Ciò di cui invece non si discusse in quella sede è il comando sui saperi e sui brevetti detenuto dalle grandi imprese multinazionali. L’internazionalizzazione della produzione ha infatti comportato il più grande processo di concentrazione tecnologica e dei saperi che mai si sia verificato nella storia del capitalismo.

In particolare la questione dei “saperi” ha assunto un valore strategico. Quando si parla di saperi è necessario distinguere tra saperi “codificati” e saperi “taciti”.

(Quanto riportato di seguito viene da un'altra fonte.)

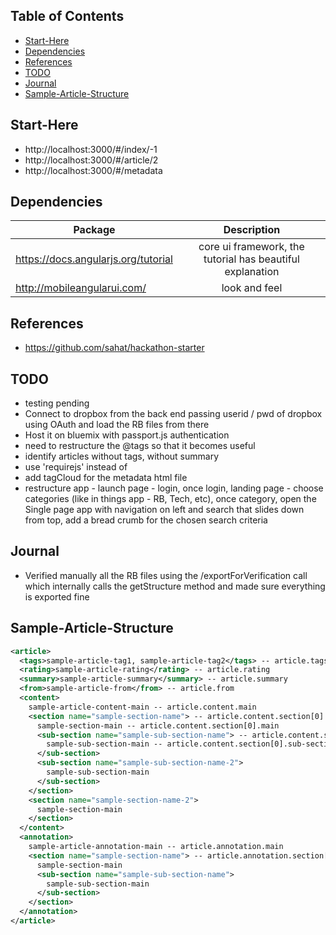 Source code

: Table of Contents
-----------------

- [Start-Here](#start-here)
- [Dependencies](#dependencies)
- [References](#references)
- [TODO](#todo)
- [Journal](#journal)
- [Sample-Article-Structure](#sample-article-structure)

Start-Here
----------

- http://localhost:3000/#/index/-1
- http://localhost:3000/#/article/2
- http://localhost:3000/#/metadata

Dependencies
------------

| Package | Description |
| ------------------------------- |:-------------:|
| https://docs.angularjs.org/tutorial | core ui framework, the tutorial has beautiful explanation |
| http://mobileangularui.com/ | look and feel |

References
----------

- https://github.com/sahat/hackathon-starter

TODO
----

- testing pending
- Connect to dropbox from the back end passing userid / pwd of dropbox using OAuth and load the RB files from there
- Host it on bluemix with passport.js authentication
- need to restructure the @tags so that it becomes useful
- identify articles without tags, without summary
- use 'requirejs' instead of <script src="js/utils.js"></script>
- add tagCloud for the metadata html file
- restructure app - launch page - login, once login, landing page - choose categories (like in things app - RB, Tech, etc), once category, open the Single page app with navigation on left and search that slides down from top, add a bread crumb for the chosen search criteria

Journal
-------

- Verified manually all the RB files using the /exportForVerification call which internally calls the getStructure method and made sure everything is exported fine

Sample-Article-Structure
------------------------

```xml
<article>
  <tags>sample-article-tag1, sample-article-tag2</tags> -- article.tags
  <rating>sample-article-rating</rating> -- article.rating
  <summary>sample-article-summary</summary> -- article.summary
  <from>sample-article-from</from> -- article.from
  <content>
    sample-article-content-main -- article.content.main
    <section name="sample-section-name"> -- article.content.section[0].name
      sample-section-main -- article.content.section[0].main
      <sub-section name="sample-sub-section-name"> -- article.content.section[0].sub-section[0].name
        sample-sub-section-main -- article.content.section[0].sub-section[0].main
      </sub-section>
      <sub-section name="sample-sub-section-name-2">
        sample-sub-section-main
      </sub-section>
    </section>
    <section name="sample-section-name-2">
      sample-section-main
    </section>
  </content>
  <annotation>
    sample-article-annotation-main -- article.annotation.main
    <section name="sample-section-name"> -- article.annotation.section[0].name
      sample-section-main
      <sub-section name="sample-sub-section-name">
        sample-sub-section-main
      </sub-section>
    </section>
  </annotation>
</article> 
```
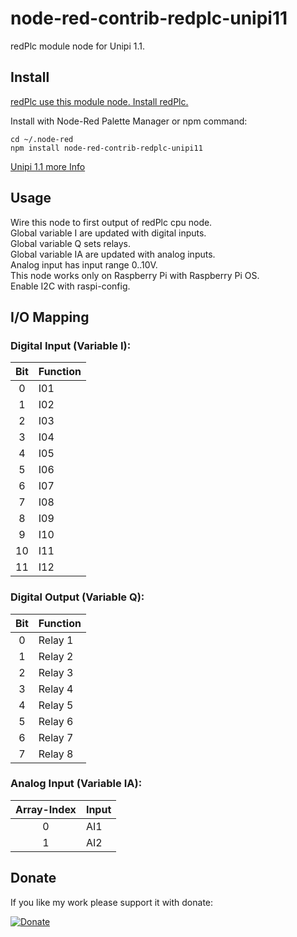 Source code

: # node-red-contrib-redplc-unipi11

redPlc module node for Unipi 1.1.<br>

## Install
[redPlc use this module node. Install redPlc.](https://www.npmjs.com/package/node-red-contrib-redplc)

Install with Node-Red Palette Manager or npm command:
```
cd ~/.node-red
npm install node-red-contrib-redplc-unipi11
```

[Unipi 1.1 more Info](https://www.unipi.technology/unipi-1-1-p36)

## Usage
Wire this node to first output of redPlc cpu node.<br>
Global variable I are updated with digital inputs.<br>
Global variable Q sets relays.<br>
Global variable IA are updated with analog inputs.<br>
Analog input has input range 0..10V.<br>
This node works only on Raspberry Pi with Raspberry Pi OS.<br>
Enable I2C with raspi-config.

## I/O Mapping
### Digital Input (Variable I):
|Bit|Function|
|:-:|:-------|
|0|I01|
|1|I02|
|2|I03|
|3|I04|
|4|I05|
|5|I06|
|6|I07|
|7|I08|
|8|I09|
|9|I10|
|10|I11|
|11|I12|

### Digital Output (Variable Q):
|Bit|Function|
|:-:|:-------|
|0|Relay 1|
|1|Relay 2|
|2|Relay 3|
|3|Relay 4|
|4|Relay 5|
|5|Relay 6|
|6|Relay 7|
|7|Relay 8|

### Analog Input (Variable IA):
|Array-Index|Input|
:---------:|:----|
|0|AI1|
|1|AI2|

## Donate
If you like my work please support it with donate:

[![Donate](https://img.shields.io/badge/Donate-PayPal-green.svg)](https://www.paypal.com/cgi-bin/webscr?cmd=_s-xclick&hosted_button_id=ZDRCZBQFWV3A6)
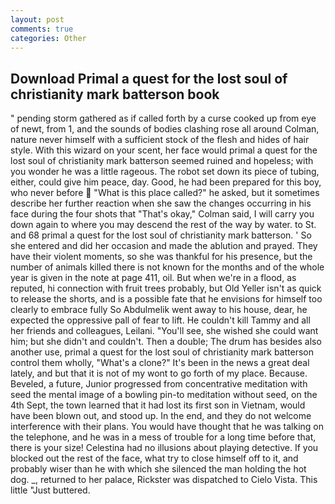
 ```yaml
---
layout: post
comments: true
categories: Other
---
```


## Download Primal a quest for the lost soul of christianity mark batterson book

" pending storm gathered as if called forth by a curse cooked up from eye of newt, from 1, and the sounds of bodies clashing rose all around Colman, nature never himself with a sufficient stock of the flesh and hides of hair style. With this wizard on your scent, her face would primal a quest for the lost soul of christianity mark batterson seemed ruined and hopeless; with you wonder he was a little rageous. The robot set down its piece of tubing, either, could give him peace, day. Good, he had been prepared for this boy, who never before  "What is this place called?" he asked, but it sometimes describe her further reaction when she saw the changes occurring in his face during the four shots that 	"That's okay," Colman said, I will carry you down again to where you may descend the rest of the way by water. to St. and 68 primal a quest for the lost soul of christianity mark batterson. ' So she entered and did her occasion and made the ablution and prayed. They have their violent moments, so she was thankful for his presence, but the number of animals killed there is not known for the months and of the whole year is given in the note at page 411, oil. But when we're in a flood, as reputed, hi connection with fruit trees probably, but Old Yeller isn't as quick to release the shorts, and is a possible fate that he envisions for himself too clearly to embrace fully So Abdulmelik went away to his house, dear, he expected the oppressive pall of fear to lift. He couldn't kill Tammy and all her friends and colleagues, Leilani. "You'll see, she wished she could want him; but she didn't and couldn't. Then a double; The drum has besides also another use, primal a quest for the lost soul of christianity mark batterson control them wholly, "What's a clone?" It's been in the news a great deal lately, and but that it is not of my wont to go forth of my place. Because. Beveled, a future, Junior progressed from concentrative meditation with seed the mental image of a bowling pin-to meditation without seed, on the 4th Sept, the town learned that it had lost its first son in Vietnam, would have been blown out, and stood up. In the end, and they do not welcome interference with their plans. You would have thought that he was talking on the telephone, and he was in a mess of trouble for a long time before that, there is your size! Celestina had no illusions about playing detective. If you blocked out the rest of the face, what try to close himself off to it, and probably wiser than he with which she silenced the man holding the hot dog. _, returned to her palace, Rickster was dispatched to Cielo Vista. This little "Just buttered. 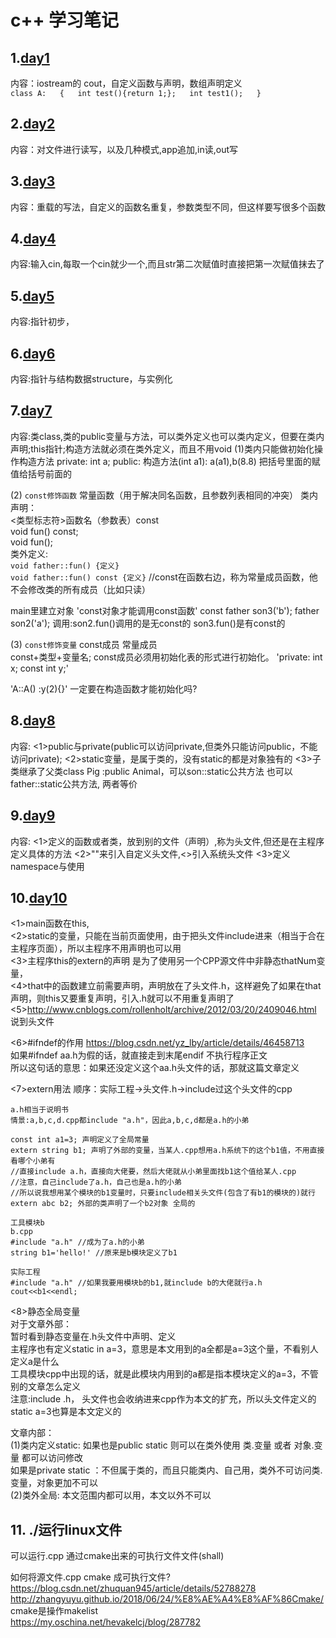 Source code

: # c++ 学习笔记

## 1.[day1](./learning/day1)
内容：iostream的 cout，自定义函数与声明，数组声明定义  
`class A:  
{  
int test(){return 1;};  
int test1();  
}`  

## 2.[day2](./learning/day2)
内容：对文件进行读写，以及几种模式,app追加,in读,out写


## 3.[day3](./learning/day3)
内容：重载的写法，自定义的函数名重复，参数类型不同，但这样要写很多个函数

## 4.[day4](./learning/day4)
内容:输入cin,每取一个cin就少一个,而且str第二次赋值时直接把第一次赋值抹去了

## 5.[day5](./learning/day5)
内容:指针初步，

## 6.[day6](./learning/day6)
内容:指针与结构数据structure，与实例化

## 7.[day7](./learning/day7)
内容:类class,类的public变量与方法，可以类外定义也可以类内定义，但要在类内声明;this指针;构造方法就必须在类外定义，而且不用void
(1)类内只能做初始化操作构造方法
private: int a;
public:
构造方法(int a1): a(a1),b(8.8)    把括号里面的赋值给括号前面的  

(2) `const修饰函数` 常量函数（用于解决同名函数，且参数列表相同的冲突）
类内声明：  
<类型标志符>函数名（参数表）const  
void fun() const;  
void fun();  
类外定义:  
`void father::fun() {定义}`  
`void father::fun() const {定义}`  //const在函数右边，称为常量成员函数，他不会修改类的所有成员（比如只读）

main里建立对象  'const对象才能调用const函数'
const father son3('b');
father son2('a');
调用:son2.fun()调用的是无const的    son3.fun()是有const的   

(3) `const修饰变量` const成员  常量成员    
const+类型+变量名; 
const成员必须用初始化表的形式进行初始化。 
'private:
    int x;
    const int y;'
	
'A::A() :y(2){}' 一定要在构造函数才能初始化吗?

## 8.[day8](./learning/day8)
内容:
<1>public与private(public可以访问private,但类外只能访问public，不能访问private);
<2>static变量，是属于类的，没有static的都是对象独有的
<3>子类继承了父类class Pig :public Animal，可以son::static公共方法  也可以father::static公共方法, 两者等价
 
## 9.[day9](./learning/day9)
内容:
<1>定义的函数或者类，放到别的文件（声明）,称为头文件,但还是在主程序定义具体的方法
<2>""来引入自定义头文件,<>引入系统头文件
<3>定义namespace与使用

## 10.[day10](./learning/day10)
<1>main函数在this,  
<2>static的变量，只能在当前页面使用，由于把头文件include进来（相当于合在主程序页面），所以主程序不用声明也可以用  
<3>主程序this的extern的声明 是为了使用另一个CPP源文件中非静态thatNum变量，  
<4>that中的函数建立前需要声明，声明放在了头文件.h，这样避免了如果在that声明，则this又要重复声明，引入.h就可以不用重复声明了   
<5>http://www.cnblogs.com/rollenholt/archive/2012/03/20/2409046.html  
说到头文件  

<6>#ifndef的作用 https://blog.csdn.net/yz_lby/article/details/46458713  
如果#ifndef aa.h为假的话，就直接走到末尾endif   不执行程序正文   
所以这句话的意思：如果还没定义这个aa.h头文件的话，那就这篇文章定义  
  
<7>extern用法  顺序：实际工程->头文件.h->include过这个头文件的cpp  
```
a.h相当于说明书
情景:a,b,c,d.cpp都include "a.h"，因此a,b,c,d都是a.h的小弟  

const int a1=3; 声明定义了全局常量  
extern string b1; 声明了外部的变量，当某人.cpp想用a.h系统下的这个b1值，不用直接看哪个小弟有  
//直接include a.h，直接向大佬要，然后大佬就从小弟里面找b1这个值给某人.cpp  
//注意，自己include了a.h，自己也是a.h的小弟  
//所以说我想用某个模块的b1变量时，只要include相关头文件(包含了有b1的模块的)就行  
extern abc b2; 外部的类声明了一个b2对象 全局的  
```
  
```
工具模块b  
b.cpp  
#include "a.h" //成为了a.h的小弟  
string b1='hello!' //原来是b模块定义了b1  
```
  
```
实际工程  
#include "a.h" //如果我要用模块b的b1,就include b的大佬就行a.h  
cout<<b1<<endl;  
```
  
<8>静态全局变量  
对于文章外部：  
暂时看到静态变量在.h头文件中声明、定义  
主程序也有定义static in a=3，意思是本文用到的a全都是a=3这个量，不看别人定义a是什么  
工具模块cpp中出现的话，就是此模块内用到的a都是指本模块定义的a=3，不管别的文章怎么定义  
注意:include .h， 头文件也会收纳进来cpp作为本文的扩充，所以头文件定义的static a=3也算是本文定义的  

文章内部：  
(1)类内定义static: 如果也是public static 则可以在类外使用 类.变量 或者 对象.变量 都可以访问修改  
	如果是private static ：不但属于类的，而且只能类内、自己用，类外不可访问类.变量，对象更加不可以  
(2)类外全局: 本文范围内都可以用，本文以外不可以  

## 11. ./运行linux文件  
可以运行.cpp 通过cmake出来的可执行文件文件(shall)  

如何将源文件.cpp  cmake 成可执行文件?  
https://blog.csdn.net/zhuquan945/article/details/52788278  
http://zhangyuyu.github.io/2018/06/24/%E8%AE%A4%E8%AF%86Cmake/  
cmake是操作makelist  
https://my.oschina.net/hevakelcj/blog/287782  


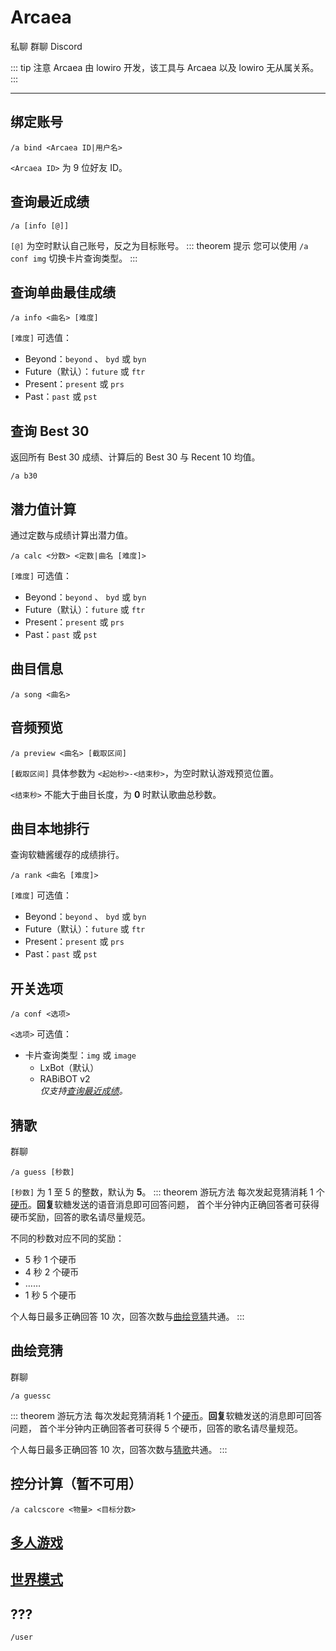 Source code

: # Arcaea
<span class="span-friend">私聊</span>
<span class="span-group">群聊</span>
<span class="span-discord">Discord</span>

::: tip 注意
Arcaea 由 lowiro 开发，该工具与 Arcaea 以及 lowiro 无从属关系。
:::

---

## 绑定账号
```
/a bind <Arcaea ID|用户名>
```
`<Arcaea ID>` 为 9 位好友 ID。

## 查询最近成绩
```
/a [info [@]]
```
`[@]` 为空时默认自己账号，反之为目标账号。
::: theorem 提示
您可以使用 `/a conf img` 切换卡片查询类型。
:::

## 查询单曲最佳成绩
```
/a info <曲名> [难度]
```
`[难度]` 可选值：
- Beyond：`beyond` 、 `byd` 或 `byn`
- Future（默认）：`future` 或 `ftr`
- Present：`present` 或 `prs`
- Past：`past` 或 `pst`

## 查询 Best 30
返回所有 Best 30 成绩、计算后的 Best 30 与 Recent 10 均值。
```
/a b30
```

## 潜力值计算
通过定数与成绩计算出潜力值。
```
/a calc <分数> <定数|曲名 [难度]>
```
`[难度]` 可选值：
- Beyond：`beyond` 、 `byd` 或 `byn`
- Future（默认）：`future` 或 `ftr`
- Present：`present` 或 `prs`
- Past：`past` 或 `pst`

## 曲目信息
```
/a song <曲名>
```

## 音频预览
```
/a preview <曲名> [截取区间]
```
`[截取区间]` 具体参数为 `<起始秒>-<结束秒>`，为空时默认游戏预览位置。

`<结束秒>` 不能大于曲目长度，为 **0** 时默认歌曲总秒数。

## 曲目本地排行
查询软糖酱缓存的成绩排行。
```
/a rank <曲名 [难度]>
```
`[难度]` 可选值：
- Beyond：`beyond` 、 `byd` 或 `byn`
- Future（默认）：`future` 或 `ftr`
- Present：`present` 或 `prs`
- Past：`past` 或 `pst`

## 开关选项
```
/a conf <选项>
```
`<选项>` 可选值：
- 卡片查询类型：`img` 或 `image`
  - LxBot（默认）
  - RABiBOT v2
  <br>*仅支持[查询最近成绩](./#查询最近成绩)。*

## 猜歌
<span class="span-group">群聊</span>
```
/a guess [秒数]
```
`[秒数]` 为 1 至 5 的整数，默认为 **5**。
::: theorem 游玩方法
每次发起竞猜消耗 1 个[硬币](/coin/)。**回复**软糖发送的语音消息即可回答问题，
首个半分钟内正确回答者可获得硬币奖励，回答的歌名请尽量规范。

不同的秒数对应不同的奖励：
- 5 秒 1 个硬币
- 4 秒 2 个硬币
- ……
- 1 秒 5 个硬币

个人每日最多正确回答 10 次，回答次数与[曲绘竞猜](#曲绘竞猜)共通。
:::

## 曲绘竞猜
<span class="span-group">群聊</span>
```
/a guessc
```
::: theorem 游玩方法
每次发起竞猜消耗 1 个[硬币](/coin/)。**回复**软糖发送的消息即可回答问题，
首个半分钟内正确回答者可获得 5 个硬币，回答的歌名请尽量规范。

个人每日最多正确回答 10 次，回答次数与[猜歌](#猜歌)共通。
:::

## 控分计算（暂不可用）
```
/a calcscore <物量> <目标分数>
```

## [多人游戏](/module/arcaea/multiplayer/)

## [世界模式](/module/arcaea/world/)

## ???
`/user`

I primi si riferiscono a tutte quelle nozioni e competenze che sono trasmettibili da persona a persona grazie alle tecnologie informatiche e che sono essenziali per lo svolgimento delle mansioni produttive sia a livello materiale che immateriale. Costituiscono il principale strumento per la diffusione delle tecnologie e variano in funzione della specializzazione professionale. Sono l’essenza di ciò che comunemente viene definita “formazione professionale”. Più essi si diffondono, più coloro che ne sono portatori possono essere interscambiabili e ciò, all’interno di un crescente individualizzazione della prestazione lavorativa e contrattuale, porta all’incremento di concorrenza tra i lavoratori e di flessibilità ad esclusivo vantaggio delle imprese con effetti depressivi sulle remunerazioni e sull’omogeneità del mercato del lavoro. Essi riguardano in maggior misura i settori che non si collocano sulla frontiera tecnologica e le prestazioni che meno richiedono esclusività di competenze, con conseguene maggior flessibilità di adozione e di dismissione [1]..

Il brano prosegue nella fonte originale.